A £130 million (€168.34 million) contract to build a lorry area in Kent, UK, close to the M20 motorway running from London to the South Coast, has been awarded to Balfour Beatty, although the project is now facing criticism from a Parliamentary Committee.
The contract – awarded by the government-owned Highways England – would cover the development of the proposals during the early contractor involvement (ECI) phase of the project and also the construction of the lorry area, subject to a government decision to proceed. The contract is a key part of the overall £250 million (€323.63 million) lorry area, announced by the Chancellor of the Exchequer in the autumn of 2015.

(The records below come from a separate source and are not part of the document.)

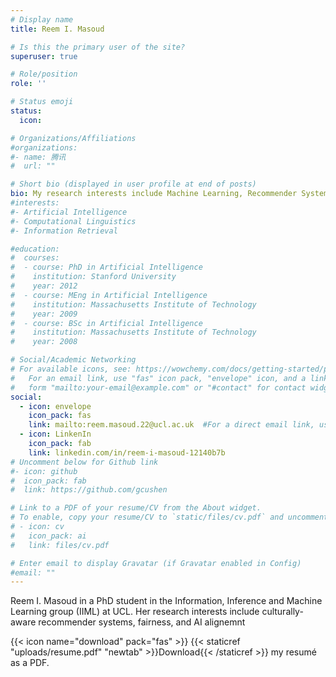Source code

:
 ```yaml
---
# Display name
title: Reem I. Masoud

# Is this the primary user of the site?
superuser: true

# Role/position
role: ''

# Status emoji
status:
  icon:

# Organizations/Affiliations
#organizations:
#- name: 腾讯
#  url: ""

# Short bio (displayed in user profile at end of posts)
bio: My research interests include Machine Learning, Recommender Systems, Natural Language Processing and their relation to culture and social norms. 
#interests:
#- Artificial Intelligence
#- Computational Linguistics
#- Information Retrieval

#education:
#  courses:
#  - course: PhD in Artificial Intelligence
#    institution: Stanford University
#    year: 2012
#  - course: MEng in Artificial Intelligence
#    institution: Massachusetts Institute of Technology
#    year: 2009
#  - course: BSc in Artificial Intelligence
#    institution: Massachusetts Institute of Technology
#    year: 2008

# Social/Academic Networking
# For available icons, see: https://wowchemy.com/docs/getting-started/page-builder/#icons
#   For an email link, use "fas" icon pack, "envelope" icon, and a link in the
#   form "mailto:your-email@example.com" or "#contact" for contact widget.
social:
  - icon: envelope
    icon_pack: fas
    link: mailto:reem.masoud.22@ucl.ac.uk  #For a direct email link, use "mailto:test@example.org".
  - icon: LinkenIn
    icon_pack: fab
    link: linkedin.com/in/reem-i-masoud-12140b7b
# Uncomment below for Github link
#- icon: github
#  icon_pack: fab
#  link: https://github.com/gcushen

# Link to a PDF of your resume/CV from the About widget.
# To enable, copy your resume/CV to `static/files/cv.pdf` and uncomment the lines below.
# - icon: cv
#   icon_pack: ai
#   link: files/cv.pdf

# Enter email to display Gravatar (if Gravatar enabled in Config)
#email: ""
---
```


Reem I. Masoud in a PhD student in the Information, Inference and Machine Learning group (IIML) at UCL.  Her research interests include culturally-aware recommender systems, fairness, and AI alignemnt

{{< icon name="download" pack="fas" >}} {{< staticref "uploads/resume.pdf" "newtab" >}}Download{{< /staticref >}} my resumé as a PDF.
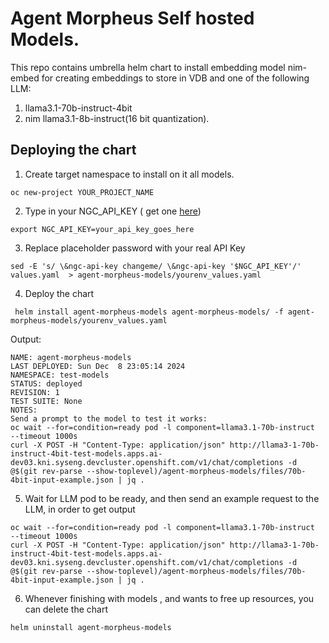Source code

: # Agent Morpheus Self hosted Models.

This repo contains umbrella helm chart to install embedding model nim-embed for creating embeddings to store in VDB and one of the
following LLM:

1. llama3.1-70b-instruct-4bit
2. nim llama3.1-8b-instruct(16 bit quantization).

## Deploying the chart
1. Create target namespace to install on it all models.
```shell
oc new-project YOUR_PROJECT_NAME
```
2. Type in your NGC_API_KEY ( get one [here](https://docs.nvidia.com/ngc/gpu-cloud/ngc-user-guide/index.html#generating-api-key))
```shell
export NGC_API_KEY=your_api_key_goes_here
```

3. Replace placeholder password with your real API Key
```shell
sed -E 's/ \&ngc-api-key changeme/ \&ngc-api-key '$NGC_API_KEY'/' values.yaml  > agent-morpheus-models/yourenv_values.yaml
```

4. Deploy the chart
```shell
 helm install agent-morpheus-models agent-morpheus-models/ -f agent-morpheus-models/yourenv_values.yaml
```
Output:
```shell
NAME: agent-morpheus-models
LAST DEPLOYED: Sun Dec  8 23:05:14 2024
NAMESPACE: test-models
STATUS: deployed
REVISION: 1
TEST SUITE: None
NOTES:
Send a prompt to the model to test it works:
oc wait --for=condition=ready pod -l component=llama3.1-70b-instruct  --timeout 1000s
curl -X POST -H "Content-Type: application/json" http://llama3-1-70b-instruct-4bit-test-models.apps.ai-dev03.kni.syseng.devcluster.openshift.com/v1/chat/completions -d @$(git rev-parse --show-toplevel)/agent-morpheus-models/files/70b-4bit-input-example.json | jq .
```

5. Wait for LLM pod to be ready, and then send an example request to the LLM, in order to get output
```shell
oc wait --for=condition=ready pod -l component=llama3.1-70b-instruct  --timeout 1000s
curl -X POST -H "Content-Type: application/json" http://llama3-1-70b-instruct-4bit-test-models.apps.ai-dev03.kni.syseng.devcluster.openshift.com/v1/chat/completions -d @$(git rev-parse --show-toplevel)/agent-morpheus-models/files/70b-4bit-input-example.json | jq .
```

6. Whenever finishing with models , and wants to free up resources,  you can delete the chart
```shell
helm uninstall agent-morpheus-models
```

The lorry park is being proposed to help with Operation Stack, which is when lorries are parked along the motorway in cases of emergency when services across the English Channel to mainland Europe – the Channel Tunnel and ships from the Port of Dover – are disrupted.
In the House of Commons, the Transport Committee – a Commons Select Committee – said that the case for the lorry area had not yet been made.
It said that although the government was right to seek a solution to the disruption caused by Operation Stack, the decision to proceed at pace with its proposal for a lorry park had left behind some of the usual best practice when spending such large sums of money.
The committee found that the government’s decision to proceed was rushed in reaction to the events of the summer of 2015 when Operation Stack was used longer than ever before.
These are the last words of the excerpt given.